Four upper-caste men from her village have been arrested in connection with the incident.

The police’s delayed response to her family’s initial complaint of assault and their late-night cremation of her body without the family’s consent have been widely criticised.

Hathras police chief Vir Vikrant Singh has been suspended for negligence and lax supervision, along with four other officers, a Twitter post from the Uttar Pradesh chief minister’s office said.

Chief minister Yogi Adityanath has ordered a probe by a special police investigation team.

It has been asked to submit its report in a week.

Restrictions imposed two days ago preventing opposition politicians and the media from visiting the victim’s village were eased on Saturday, after protests by opposition Indian National Congress party workers on the main highway.

Uttar Pradesh is ruled by the Bharatiya Janata Party which also runs the federal government.

“The restrictions were to maintain law and order and to allow the probe team to carry out its investigations,” a local police official told NDTV news channel.
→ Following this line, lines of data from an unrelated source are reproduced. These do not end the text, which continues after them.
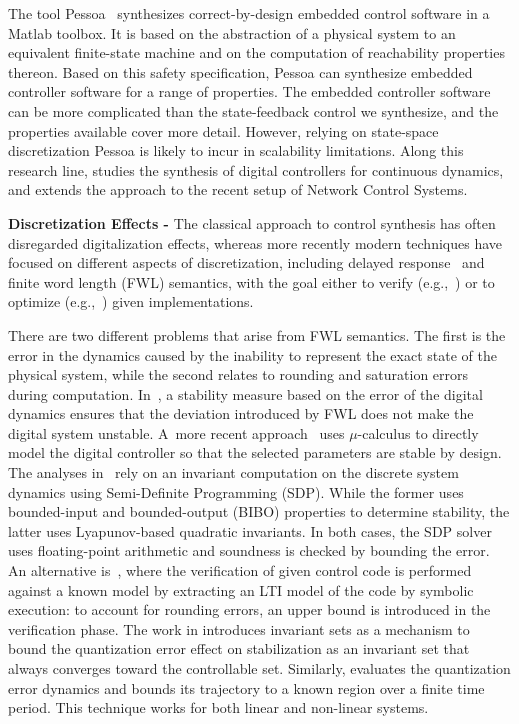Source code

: \documentclass[twocolumn]{autart}    %
\begin{document}
The tool Pessoa~\cite{mazo2010pessoa} synthesizes correct-by-design embedded
control software in a Matlab toolbox.  It is based on the abstraction of a
physical system to an equivalent finite-state machine and on the computation
of reachability properties thereon.  Based on this safety specification,
\mbox{Pessoa} can synthesize embedded controller software for a range of
properties.  The embedded controller software can be more complicated than
the state-feedback control we synthesize, and the properties available cover
more detail.  However, relying on state-space discretization \mbox{Pessoa}
is likely to incur in scalability limitations.  Along this research line,
\cite{Anta2010,liu16} studies the synthesis of digital controllers for
continuous dynamics, and \cite{zamani2014} extends the approach to the
recent setup of Network Control Systems.

\textbf{Discretization Effects -}
The classical approach to control synthesis has often disregarded
digitalization effects, whereas more recently modern techniques have focused
on different aspects of discretization, including delayed
response~\cite{Duggirala2015} and finite word length (FWL) semantics, with
the goal either to verify (e.g.,~\cite{daes20161}) or to optimize
(e.g.,~\cite{oudjida2014design}) given implementations.

There are two different problems that arise from FWL semantics.  The first
is the error in the dynamics caused by the inability to represent the exact
state of the physical system, while the second relates to rounding and
saturation errors during computation.  In~\cite{fialho1994stability}, a
stability measure based on the error of the digital dynamics ensures that
the deviation introduced by FWL does not make the digital system unstable. 
A~more recent approach~\cite{DBLP:journals/automatica/WuLCC09} uses
$\mu$-calculus to directly model the digital controller so that the selected
parameters are stable by design.  The analyses
in~\cite{DBLP:conf/hybrid/RouxJG15, DBLP:conf/hybrid/WangGRJF16} rely on an
invariant computation on the discrete system dynamics using Semi-Definite
Programming (SDP).  While the former uses bounded-input and bounded-output
(BIBO) properties to determine stability, the latter uses Lyapunov-based
quadratic invariants.  In both cases, the SDP solver uses floating-point
arithmetic and soundness is checked by bounding the error.  An alternative
is~\cite{park2016scalable}, where the verification of given control code is
performed against a known model by extracting an LTI model of the code by
symbolic execution: to account for rounding errors, an upper bound is
introduced in the verification phase.  The work in
\cite{picasso2003stabilization} introduces invariant sets as a mechanism to
bound the quantization error effect on stabilization as an invariant set
that always converges toward the controllable set.  Similarly,
\cite{liberzon2003hybrid} evaluates the quantization error dynamics and
bounds its trajectory to a known region over a finite time period.  This
technique works for both linear and non-linear systems.
\end{document}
Opposition leaders trying to reach the village since Thursday had been turned back. On Saturday the administration allowed journalists and a few leaders, including the Indian National Congress party’s Rahul Gandhi, to visit.

“We want to know whose body was burnt on that day. And if it was our sister’s body then why did they burn her in this manner?

“All of us requested the police and the administration to allow us to see her one last time,” NDTV quoted the victim’s brother as saying.

He said the police had not given them the post mortem report, adding that it was in English and they would not be able to read it.

Dalits, formerly known as untouchables, are on the lowest rung of India’s archaic caste system.

They have historically faced discrimination even though there are extant laws to protect them and still do the most menial of jobs, including manual scavenging.

The death of the 20-year-old has sparked protests by members of Dalit communities and activists across India.

Police clashed with a group of protesters from a Dalit community in the city of Agra in Uttar Pradesh on Saturday.

The community has also said that its members would not be clearing garbage and doing other cleaning work in the city as a mark of protest, NDTV reported.